Anti-tuberculosis activity of α-helical antimicrobial peptides: de novo designed L- and D-enantiomers versus L- and D-LL-37.

Protein Pept Lett 2011 Mar;18(3):241-52

Department of Biochemistry & Molecular Genetics, University of Colorado, School of Medicine, Aurora, CO 80045, USA.

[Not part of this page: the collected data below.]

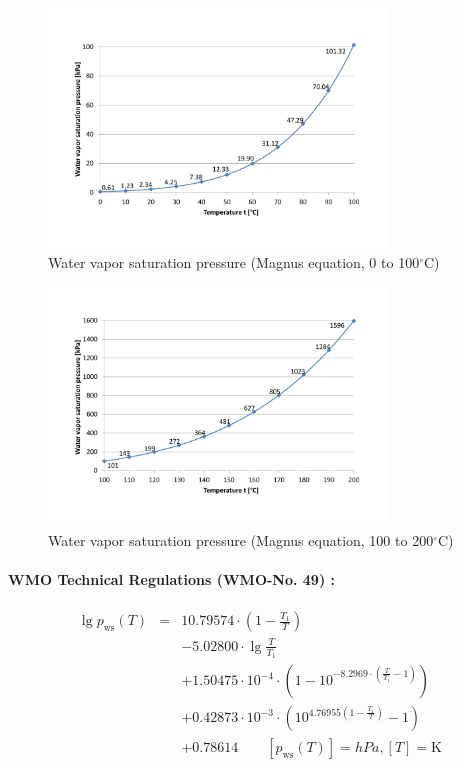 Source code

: \documentclass[11pt,a4paper,english,twoside]{scrreprt}
\newcommand{\gradC}{${}^\circ$C}      %
\begin{document}
\begin{figure}
  \centering
  \includegraphics*[width=0.8\textwidth,angle=0]{FCF_Diag_pws.pdf}
  \caption[Water vapor saturation pressure (Magnus equation)]{Water vapor saturation pressure (Magnus equation, 0 to 100\gradC) }
\end{figure}

\begin{figure}
  \centering
  \includegraphics*[width=0.8\textwidth,angle=0]{FCF_Diag_pws2.pdf}
  \caption[Water vapor saturation pressure (Magnus equation)]{Water vapor saturation pressure (Magnus equation, 100 to 200\gradC)}
\end{figure}

\paragraph{WMO Technical Regulations (WMO-No. 49) \cite{WMO49}:}

\begin{eqnarray}
  \lg p_\text{ws}(T) &=& 10.79574 \cdot \left(1 - \frac{T_1}{T}\right)  \\
                    & & - 5.02800 \cdot \lg \frac{T}{T_1}  \nonumber \\
                    & & + 1.50475 \cdot 10^{-4} \cdot \left(1 - 10^{-8.2969 \cdot \left(\frac{T}{T_1}-1\right)}\right) \nonumber \\
                    & & + 0.42873 \cdot 10^{-3} \cdot \left(10^{4.769 55 \left(1-\frac{T_1}{T}\right)}-1 \right) \nonumber \\
                    & & + 0.78614 \qquad [p_\text{ws}(T)] = \si{hPa}, [T] = \si{\kelvin} \nonumber
\end{eqnarray}
\end{document}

With the emergence of multi-drug resistant (MDR) and extensively drug resistant (XDR) Mycobacterium tuberculosis (Mtb), a new class of antimycobacterial agents with very different modes of action compared to classical antibiotics, are urgently needed. In this study, a series of 26-residue, amphipathic, α-helical antimicrobial peptides consisting of all D-amino acid residues and synthetic human L-LL37 (L-enantiomer) and D-LL37 (D-enantiomer) were investigated against M. tuberculosis susceptible strain (H37Rv) and a clinical multi-drug resistant strain (Vertulo). Minimal inhibitory concentrations (MICs) were determined through a peptide killing assay. D5, the most active analog against M. tuberculosis had a MIC value of 11.2 μM (35.2 μg/ml) against H37Rv strain and 15.6 μM (49 μg/ml) against the MDR strain. Peptide D1 had similar activity as D5 against the MDR strain (57 μg/mL), a 9-fold improvement in hemolytic activity and a 7.4-fold better therapeutic index compared to D5. Surprisingly, LL37 enantiomers showed little to no activity compared to the de-novo designed α-helical antimicrobial peptides.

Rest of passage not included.